If you plan to contribute to jiant, install additional dependencies with pip install -r requirements-dev.txt.

We recommended that you install jiant in a virtual environment or a conda environment.

To check jiant was correctly installed, run a simple example.

Quick Introduction

The following example fine-tunes a RoBERTa model on the MRPC dataset.

Python version:

from jiant.proj.simple import runscript as run
import jiant.scripts.download_data.runscript as downloader

# Download the Data
downloader.download_data(["mrpc"], "/content/data")

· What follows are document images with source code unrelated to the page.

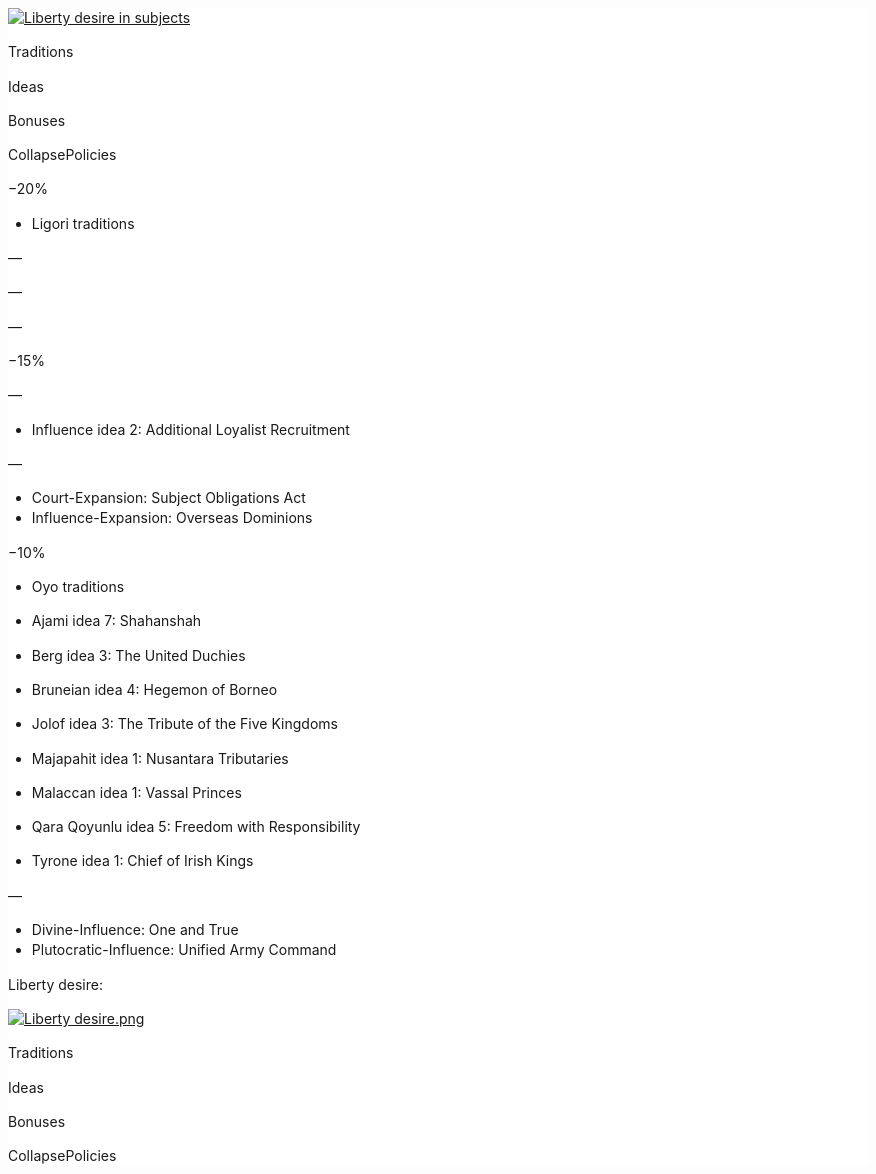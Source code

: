 [![Liberty desire in subjects](/images/thumb/5/55/Liberty_desire_in_subjects.png/24px-Liberty_desire_in_subjects.png)](/Liberty_desire "Liberty desire in subjects")

Traditions

Ideas

Bonuses

CollapsePolicies

−20%

*   Ligori traditions

—

—

—

−15%

—

*   Influence idea 2: Additional Loyalist Recruitment

—

*   Court-Expansion: Subject Obligations Act
*   Influence-Expansion: Overseas Dominions

−10%

*   Oyo traditions

*   Ajami idea 7: Shahanshah
*   Berg idea 3: The United Duchies
*   Bruneian idea 4: Hegemon of Borneo
*   Jolof idea 3: The Tribute of the Five Kingdoms
*   Majapahit idea 1: Nusantara Tributaries
*   Malaccan idea 1: Vassal Princes
*   Qara Qoyunlu idea 5: Freedom with Responsibility
*   Tyrone idea 1: Chief of Irish Kings

—

*   Divine-Influence: One and True
*   Plutocratic-Influence: Unified Army Command

Liberty desire:

[![Liberty desire.png](/images/thumb/f/fd/Liberty_desire.png/24px-Liberty_desire.png)](/Liberty_desire "Liberty desire")

Traditions

Ideas

Bonuses

CollapsePolicies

# Set up the arguments for the Simple API
args = run.RunConfiguration(
   run_name="simple",
   exp_dir="/content/exp",
   data_dir="/content/data",
   model_type="roberta-base",
   tasks="mrpc",
   train_batch_size=16,
   num_train_epochs=3
)

# Run!
run.run_simple(args)

Bash version:

python jiant/scripts/download_data/runscript.py \
    download \
    --tasks mrpc \
    --output_path /content/data
python jiant/proj/simple/runscript.py \
    run \
    --run_name simple \
    --exp_dir /content/data \
    --data_dir /content/data \
    --model_type roberta-base \
    --tasks mrpc \
    --train_batch_size 16 \
    --num_train_epochs 3

Examples of more complex training workflows are found here.

Contributing

The jiant project's contributing guidelines can be found here.

Looking for jiant v1.3.2?

jiant v1.3.2 has been moved to jiant-v1-legacy to support ongoing research with the library. jiant v2.x.x is more modular and scalable than jiant v1.3.2 and has been designed to reflect the needs of the current NLP research community. We strongly recommended any new projects use jiant v2.x.x.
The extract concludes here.